Lee County Alliance for the Arts Unveils New Logo and Campus Vision

BY March 25, 2015



The Lee County Alliance for the Arts celebrates its 40th anniversary this year, and rather than aging, the organization has unveiled a new logo and a vision for an updated, expanded campus.

Executive Director Lydia Black (pictured) announced last night the results of nearly a year’s worth of planning and community conversations that yielded a more cutting-edge logo (created with graphic designer Bryon McCartney) and preliminary sketches of a transformed 10-acre campus offering more artist- and performer-friendly facilities, enhanced grounds and, yes, more parking for the crowd-challenged facility.

“Dream with me,” she invited a crowd that packed the Fould’s Theater.  “Let’s talk about vision. Let’s talk about spaces.”

Murmurs of approval shot through the crowd as she unveiled the sketches by design firm EnSite.

“Think about more sculptural gardens,” Black said. “What if we do an art quad that has a space in the middle where we can do bluegrass concerts on the inside, we could do theater-in-the-round, we could do yoga on the outside, we could do the Green Market so that it is more ADA-accessible to more people. That’d be cool, wouldn’t it?”

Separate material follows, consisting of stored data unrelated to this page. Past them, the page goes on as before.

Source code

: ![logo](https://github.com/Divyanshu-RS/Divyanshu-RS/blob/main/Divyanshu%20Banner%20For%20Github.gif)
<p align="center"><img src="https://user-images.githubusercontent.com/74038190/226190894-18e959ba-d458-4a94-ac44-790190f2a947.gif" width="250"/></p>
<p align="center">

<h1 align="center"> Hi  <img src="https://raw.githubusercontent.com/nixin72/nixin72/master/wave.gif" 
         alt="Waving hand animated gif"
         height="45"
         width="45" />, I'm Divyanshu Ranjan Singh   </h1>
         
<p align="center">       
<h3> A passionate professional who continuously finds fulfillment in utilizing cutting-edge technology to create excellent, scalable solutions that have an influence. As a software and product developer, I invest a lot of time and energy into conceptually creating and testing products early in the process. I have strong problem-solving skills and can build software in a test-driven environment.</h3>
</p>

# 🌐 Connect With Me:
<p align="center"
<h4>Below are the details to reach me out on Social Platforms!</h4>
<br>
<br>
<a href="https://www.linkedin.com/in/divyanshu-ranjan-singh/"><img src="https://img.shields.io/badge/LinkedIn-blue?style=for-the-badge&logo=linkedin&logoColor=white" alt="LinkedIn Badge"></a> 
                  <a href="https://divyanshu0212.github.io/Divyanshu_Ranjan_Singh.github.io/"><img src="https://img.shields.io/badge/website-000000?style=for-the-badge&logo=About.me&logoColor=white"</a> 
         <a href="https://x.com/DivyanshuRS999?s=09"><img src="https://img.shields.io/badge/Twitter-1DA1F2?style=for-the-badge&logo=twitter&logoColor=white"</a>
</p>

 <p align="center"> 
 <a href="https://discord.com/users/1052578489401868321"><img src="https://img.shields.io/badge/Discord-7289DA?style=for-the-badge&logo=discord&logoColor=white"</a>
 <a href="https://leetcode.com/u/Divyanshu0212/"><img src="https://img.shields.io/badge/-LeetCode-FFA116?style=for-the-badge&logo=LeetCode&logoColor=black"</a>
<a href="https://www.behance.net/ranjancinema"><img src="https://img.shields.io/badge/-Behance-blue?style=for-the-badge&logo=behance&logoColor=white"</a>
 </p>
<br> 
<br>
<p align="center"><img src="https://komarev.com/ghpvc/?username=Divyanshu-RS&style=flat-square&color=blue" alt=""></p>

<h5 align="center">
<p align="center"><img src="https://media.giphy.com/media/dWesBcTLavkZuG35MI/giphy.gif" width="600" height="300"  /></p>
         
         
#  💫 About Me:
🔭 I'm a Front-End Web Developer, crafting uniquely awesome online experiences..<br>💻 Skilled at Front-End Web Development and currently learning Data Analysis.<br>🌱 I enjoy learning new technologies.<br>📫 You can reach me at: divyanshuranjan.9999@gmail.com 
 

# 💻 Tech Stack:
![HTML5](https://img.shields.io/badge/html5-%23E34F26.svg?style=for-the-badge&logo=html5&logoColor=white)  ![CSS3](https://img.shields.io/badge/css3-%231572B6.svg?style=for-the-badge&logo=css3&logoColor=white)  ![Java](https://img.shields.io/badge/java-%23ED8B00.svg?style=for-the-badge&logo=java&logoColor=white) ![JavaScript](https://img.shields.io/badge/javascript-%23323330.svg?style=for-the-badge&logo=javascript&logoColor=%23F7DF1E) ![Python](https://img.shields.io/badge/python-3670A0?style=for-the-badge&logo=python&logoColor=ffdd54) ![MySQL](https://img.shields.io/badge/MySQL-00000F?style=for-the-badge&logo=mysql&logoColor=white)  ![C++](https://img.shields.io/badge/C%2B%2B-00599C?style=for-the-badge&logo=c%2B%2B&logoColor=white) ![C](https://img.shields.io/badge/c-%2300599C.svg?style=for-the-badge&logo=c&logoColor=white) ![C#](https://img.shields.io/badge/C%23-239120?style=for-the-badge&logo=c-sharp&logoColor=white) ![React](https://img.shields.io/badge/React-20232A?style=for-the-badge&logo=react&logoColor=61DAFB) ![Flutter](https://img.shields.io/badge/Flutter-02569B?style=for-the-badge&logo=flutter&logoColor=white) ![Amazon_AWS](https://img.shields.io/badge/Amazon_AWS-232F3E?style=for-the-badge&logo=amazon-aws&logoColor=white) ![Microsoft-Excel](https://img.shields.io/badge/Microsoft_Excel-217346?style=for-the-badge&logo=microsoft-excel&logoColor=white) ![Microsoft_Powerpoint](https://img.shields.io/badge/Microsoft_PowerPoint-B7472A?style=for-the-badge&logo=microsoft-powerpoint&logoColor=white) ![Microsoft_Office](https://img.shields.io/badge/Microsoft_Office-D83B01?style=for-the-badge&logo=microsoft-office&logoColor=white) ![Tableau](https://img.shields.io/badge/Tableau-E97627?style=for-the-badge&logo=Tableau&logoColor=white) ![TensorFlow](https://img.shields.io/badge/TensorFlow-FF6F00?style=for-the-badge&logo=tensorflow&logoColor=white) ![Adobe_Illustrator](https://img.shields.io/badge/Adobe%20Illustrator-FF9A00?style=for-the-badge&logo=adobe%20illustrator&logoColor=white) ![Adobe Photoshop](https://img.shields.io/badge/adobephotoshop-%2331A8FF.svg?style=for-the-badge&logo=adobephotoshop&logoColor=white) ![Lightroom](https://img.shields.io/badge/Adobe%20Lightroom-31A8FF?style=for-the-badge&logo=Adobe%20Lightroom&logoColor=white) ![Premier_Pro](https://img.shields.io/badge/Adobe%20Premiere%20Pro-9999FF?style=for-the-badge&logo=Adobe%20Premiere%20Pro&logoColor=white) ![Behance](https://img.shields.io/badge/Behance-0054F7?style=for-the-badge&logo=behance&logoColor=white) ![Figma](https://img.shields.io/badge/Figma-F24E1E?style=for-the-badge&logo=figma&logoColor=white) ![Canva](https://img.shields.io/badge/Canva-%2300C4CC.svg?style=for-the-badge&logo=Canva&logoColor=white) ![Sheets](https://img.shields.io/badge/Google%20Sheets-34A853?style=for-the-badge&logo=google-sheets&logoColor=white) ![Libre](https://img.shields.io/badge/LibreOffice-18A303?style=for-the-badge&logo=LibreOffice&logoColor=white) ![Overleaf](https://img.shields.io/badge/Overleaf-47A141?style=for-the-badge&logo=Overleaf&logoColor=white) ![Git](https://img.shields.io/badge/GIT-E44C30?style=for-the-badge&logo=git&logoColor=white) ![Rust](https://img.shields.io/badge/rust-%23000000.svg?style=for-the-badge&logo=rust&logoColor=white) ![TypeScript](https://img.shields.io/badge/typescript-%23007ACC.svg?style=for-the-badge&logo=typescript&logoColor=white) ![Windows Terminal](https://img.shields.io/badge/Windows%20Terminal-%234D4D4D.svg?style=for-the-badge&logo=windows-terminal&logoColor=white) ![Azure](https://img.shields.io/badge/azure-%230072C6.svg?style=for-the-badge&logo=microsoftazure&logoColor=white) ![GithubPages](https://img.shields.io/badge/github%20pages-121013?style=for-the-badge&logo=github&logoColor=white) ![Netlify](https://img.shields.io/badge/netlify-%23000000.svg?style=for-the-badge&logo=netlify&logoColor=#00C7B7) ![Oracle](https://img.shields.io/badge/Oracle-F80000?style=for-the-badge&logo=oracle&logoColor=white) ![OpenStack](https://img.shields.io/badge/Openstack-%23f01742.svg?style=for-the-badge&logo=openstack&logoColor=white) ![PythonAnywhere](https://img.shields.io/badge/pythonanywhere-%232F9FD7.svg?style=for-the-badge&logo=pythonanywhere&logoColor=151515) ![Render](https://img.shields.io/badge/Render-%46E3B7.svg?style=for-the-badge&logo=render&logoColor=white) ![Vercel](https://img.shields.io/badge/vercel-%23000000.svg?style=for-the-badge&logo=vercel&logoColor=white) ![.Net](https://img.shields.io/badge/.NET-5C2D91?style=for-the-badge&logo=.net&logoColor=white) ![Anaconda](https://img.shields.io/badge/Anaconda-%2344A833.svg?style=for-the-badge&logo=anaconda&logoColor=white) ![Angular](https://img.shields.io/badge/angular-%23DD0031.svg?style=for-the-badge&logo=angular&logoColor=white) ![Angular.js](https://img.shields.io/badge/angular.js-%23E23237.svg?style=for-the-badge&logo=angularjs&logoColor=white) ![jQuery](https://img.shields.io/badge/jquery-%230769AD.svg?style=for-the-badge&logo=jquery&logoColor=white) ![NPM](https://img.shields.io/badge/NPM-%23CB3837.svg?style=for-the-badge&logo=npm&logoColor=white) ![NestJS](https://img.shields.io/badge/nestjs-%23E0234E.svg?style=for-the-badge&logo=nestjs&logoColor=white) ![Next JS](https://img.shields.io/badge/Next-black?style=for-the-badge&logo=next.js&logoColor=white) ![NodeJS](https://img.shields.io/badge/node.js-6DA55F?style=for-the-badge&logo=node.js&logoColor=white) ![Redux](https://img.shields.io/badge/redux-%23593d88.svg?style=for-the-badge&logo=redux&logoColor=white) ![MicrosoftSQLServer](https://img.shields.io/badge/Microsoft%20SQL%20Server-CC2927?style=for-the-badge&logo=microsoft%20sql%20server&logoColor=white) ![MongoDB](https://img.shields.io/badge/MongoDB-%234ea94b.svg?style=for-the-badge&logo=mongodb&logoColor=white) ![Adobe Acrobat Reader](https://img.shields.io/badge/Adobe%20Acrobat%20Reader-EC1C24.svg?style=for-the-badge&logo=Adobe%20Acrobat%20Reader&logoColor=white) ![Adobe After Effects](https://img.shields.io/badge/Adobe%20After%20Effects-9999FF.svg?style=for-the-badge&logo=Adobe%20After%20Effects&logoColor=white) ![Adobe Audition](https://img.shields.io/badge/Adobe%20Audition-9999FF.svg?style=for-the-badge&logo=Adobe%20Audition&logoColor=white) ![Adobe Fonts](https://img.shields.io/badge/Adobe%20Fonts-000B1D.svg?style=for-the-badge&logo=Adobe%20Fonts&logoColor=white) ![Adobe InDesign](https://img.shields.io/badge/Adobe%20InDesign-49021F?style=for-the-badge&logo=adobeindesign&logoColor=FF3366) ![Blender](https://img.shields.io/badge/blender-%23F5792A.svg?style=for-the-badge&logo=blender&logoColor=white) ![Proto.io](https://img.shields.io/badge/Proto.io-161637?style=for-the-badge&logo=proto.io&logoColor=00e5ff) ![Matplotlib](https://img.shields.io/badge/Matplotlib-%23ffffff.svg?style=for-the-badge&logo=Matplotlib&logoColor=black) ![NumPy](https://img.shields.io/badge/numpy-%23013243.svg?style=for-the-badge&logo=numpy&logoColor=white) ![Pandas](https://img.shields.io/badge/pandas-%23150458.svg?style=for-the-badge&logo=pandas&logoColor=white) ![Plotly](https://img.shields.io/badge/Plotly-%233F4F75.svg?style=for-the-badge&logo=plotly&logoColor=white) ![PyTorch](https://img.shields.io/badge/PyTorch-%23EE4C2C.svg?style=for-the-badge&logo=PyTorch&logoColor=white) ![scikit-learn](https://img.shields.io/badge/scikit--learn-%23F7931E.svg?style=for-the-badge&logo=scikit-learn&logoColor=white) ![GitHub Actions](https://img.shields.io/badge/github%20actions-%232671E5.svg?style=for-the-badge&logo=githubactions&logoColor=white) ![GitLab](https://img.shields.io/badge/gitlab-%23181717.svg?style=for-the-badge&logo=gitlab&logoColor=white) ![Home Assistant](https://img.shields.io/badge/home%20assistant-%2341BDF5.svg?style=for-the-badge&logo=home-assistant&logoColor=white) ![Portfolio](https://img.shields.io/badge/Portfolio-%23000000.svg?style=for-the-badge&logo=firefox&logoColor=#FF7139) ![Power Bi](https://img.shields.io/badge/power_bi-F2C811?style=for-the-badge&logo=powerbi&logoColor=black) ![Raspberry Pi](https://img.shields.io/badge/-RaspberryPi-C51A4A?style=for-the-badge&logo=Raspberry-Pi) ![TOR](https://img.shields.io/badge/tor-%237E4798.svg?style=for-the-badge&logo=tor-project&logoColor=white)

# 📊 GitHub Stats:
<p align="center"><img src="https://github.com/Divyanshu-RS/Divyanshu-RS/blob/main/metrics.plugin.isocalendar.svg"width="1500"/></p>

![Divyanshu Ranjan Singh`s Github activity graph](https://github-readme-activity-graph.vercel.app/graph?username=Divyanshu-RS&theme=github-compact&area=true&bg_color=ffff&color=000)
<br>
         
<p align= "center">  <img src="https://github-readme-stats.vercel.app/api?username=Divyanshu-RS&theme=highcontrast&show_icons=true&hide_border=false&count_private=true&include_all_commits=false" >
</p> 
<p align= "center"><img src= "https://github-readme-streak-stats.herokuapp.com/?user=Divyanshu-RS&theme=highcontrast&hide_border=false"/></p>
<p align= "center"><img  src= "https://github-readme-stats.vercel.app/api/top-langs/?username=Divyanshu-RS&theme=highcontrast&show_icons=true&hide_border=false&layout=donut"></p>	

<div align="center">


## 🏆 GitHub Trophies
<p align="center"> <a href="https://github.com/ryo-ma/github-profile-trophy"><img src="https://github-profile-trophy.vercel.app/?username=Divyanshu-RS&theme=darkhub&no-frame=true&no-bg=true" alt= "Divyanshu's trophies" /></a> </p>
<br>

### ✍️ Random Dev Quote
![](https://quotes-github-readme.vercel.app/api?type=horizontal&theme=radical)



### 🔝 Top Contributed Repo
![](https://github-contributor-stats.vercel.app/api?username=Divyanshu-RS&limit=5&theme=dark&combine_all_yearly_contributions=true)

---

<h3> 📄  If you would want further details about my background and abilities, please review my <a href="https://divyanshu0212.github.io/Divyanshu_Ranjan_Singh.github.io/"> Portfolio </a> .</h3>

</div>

Proposed expansions, such as a parking garage, would allow larger festivals; additions such as a 1,000- to 1,200-seat amphitheater would invite new kinds of programming. Black is even re-imagining the retention pond as a space for environmental art and outdoor classes. She wants the Alliance, located at the border of the City of Fort Myers, to serve as the city’s gateway. Right now, she said, many of the 20,000 drivers who pass the campus on McGregor Boulevard each year don’t even realize the Alliance is there.

“We want to make sure we create a unique sense of place,” she said.

Last night’s announcement, of course, was merely the beginning. There are not yet architectural drawings and no capital campaign has started; the first step is generating the buzz.

“The Alliance is ready to grow up,” said Mike Sohn, a volunteer who has been involved in the visioning process. “We literally went through a whole review of who we are and where we are and who we want to be.”

Carolyn Gora, a board member, said the membership response was overwhelming.

“It’s really outgrown its space. Tonight is the vision for the future,” Gora said.